What to work on:
Would you please output, word for word, the span of the listing below that opens on the line containing "##### Segna un" and closes on the line containing "#### Inviare un messaggio dal box di commento"? Include both ends and nothing more.

Recorded data:
---+---

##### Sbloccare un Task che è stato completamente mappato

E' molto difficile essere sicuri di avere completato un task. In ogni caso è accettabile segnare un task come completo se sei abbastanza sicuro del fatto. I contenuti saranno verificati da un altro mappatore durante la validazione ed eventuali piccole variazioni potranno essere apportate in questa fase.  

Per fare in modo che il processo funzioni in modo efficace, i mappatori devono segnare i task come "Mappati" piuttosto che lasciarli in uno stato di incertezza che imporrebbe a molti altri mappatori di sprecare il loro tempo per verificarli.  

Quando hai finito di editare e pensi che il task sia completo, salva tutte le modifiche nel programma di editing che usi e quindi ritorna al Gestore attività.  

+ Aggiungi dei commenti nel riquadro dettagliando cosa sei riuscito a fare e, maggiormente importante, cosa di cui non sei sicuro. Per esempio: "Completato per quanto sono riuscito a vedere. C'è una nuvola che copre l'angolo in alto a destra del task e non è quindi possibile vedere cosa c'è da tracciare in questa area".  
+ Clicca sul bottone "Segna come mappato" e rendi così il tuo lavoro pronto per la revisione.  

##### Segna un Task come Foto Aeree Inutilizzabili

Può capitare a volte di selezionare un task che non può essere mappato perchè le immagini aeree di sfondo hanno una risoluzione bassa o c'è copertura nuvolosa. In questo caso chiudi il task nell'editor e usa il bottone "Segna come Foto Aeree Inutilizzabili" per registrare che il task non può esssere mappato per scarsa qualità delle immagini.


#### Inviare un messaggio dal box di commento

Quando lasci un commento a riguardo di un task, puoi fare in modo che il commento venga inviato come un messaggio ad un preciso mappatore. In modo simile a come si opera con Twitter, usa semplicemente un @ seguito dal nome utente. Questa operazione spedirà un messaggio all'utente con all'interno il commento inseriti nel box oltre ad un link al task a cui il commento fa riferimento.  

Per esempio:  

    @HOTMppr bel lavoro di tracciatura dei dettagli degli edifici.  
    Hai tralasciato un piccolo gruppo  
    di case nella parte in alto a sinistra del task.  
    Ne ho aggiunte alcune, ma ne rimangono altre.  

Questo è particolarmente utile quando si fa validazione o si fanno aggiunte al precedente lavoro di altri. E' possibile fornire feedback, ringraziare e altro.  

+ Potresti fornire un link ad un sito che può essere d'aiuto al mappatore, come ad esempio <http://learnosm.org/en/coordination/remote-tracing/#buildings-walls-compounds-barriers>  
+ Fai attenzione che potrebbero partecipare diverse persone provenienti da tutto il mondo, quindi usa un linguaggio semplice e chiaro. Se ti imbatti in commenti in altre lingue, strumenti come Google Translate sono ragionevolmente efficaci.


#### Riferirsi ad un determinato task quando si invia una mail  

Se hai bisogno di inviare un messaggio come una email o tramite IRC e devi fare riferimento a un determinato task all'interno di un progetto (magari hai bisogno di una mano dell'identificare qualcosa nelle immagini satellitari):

---+---

Expected answer:
##### Segna un Task come Foto Aeree Inutilizzabili

Può capitare a volte di selezionare un task che non può essere mappato perchè le immagini aeree di sfondo hanno una risoluzione bassa o c'è copertura nuvolosa. In questo caso chiudi il task nell'editor e usa il bottone "Segna come Foto Aeree Inutilizzabili" per registrare che il task non può esssere mappato per scarsa qualità delle immagini.


#### Inviare un messaggio dal box di commento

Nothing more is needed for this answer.